Plain-text document sources
-------------------------
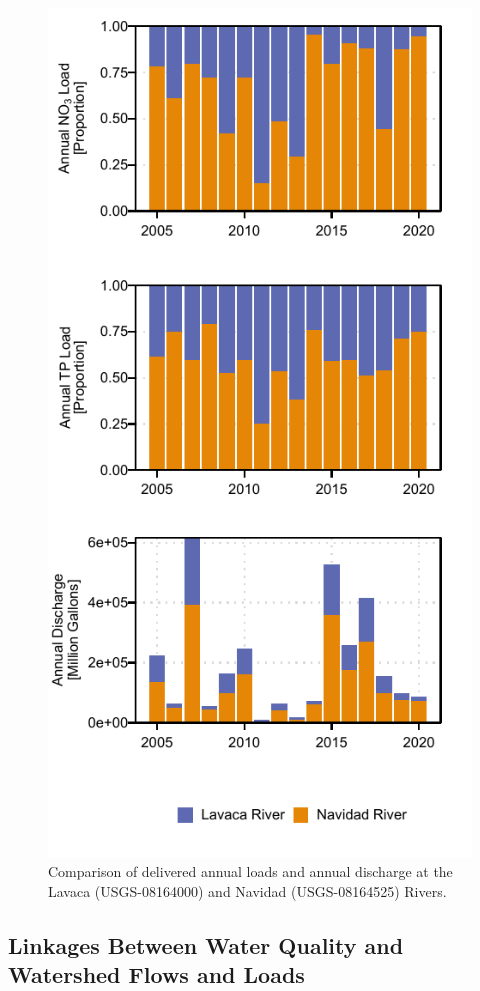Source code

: \documentclass[fleqn,10pt,lineno]{wlpeerj} %
\providecommand{\DIFaddbeginFL}{} %
\providecommand{\DIFaddendFL}{} %
\providecommand{\DIFdelbeginFL}{} %
\providecommand{\DIFdelendFL}{} %
\begin{document}
\begin{figure}

{\centering \DIFdelbeginFL %
\DIFdelendFL \DIFaddbeginFL \includegraphics[width=0.5\linewidth,]{Schramm-2023-08-PeerJ_files/figure-latex/fig4} 
\DIFaddendFL 

}

\caption{Comparison of delivered annual loads and annual discharge at the Lavaca (USGS-08164000) and Navidad (USGS-08164525) Rivers.}\label{fig:fig4}
\end{figure}

\hypertarget{linkages-between-water-quality-and-watershed-flows-and-loads}{%
\subsection*{Linkages Between Water Quality and Watershed Flows and
Loads}\label{linkages-between-water-quality-and-watershed-flows-and-loads}}
\end{document}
-------------------------
**What you need to do:**
Return each line of the data that contains the string "providecommand".

**Answer box:**
\providecommand{\DIFaddbeginFL}{} %
\providecommand{\DIFaddendFL}{} %
\providecommand{\DIFdelbeginFL}{} %
\providecommand{\DIFdelendFL}{} %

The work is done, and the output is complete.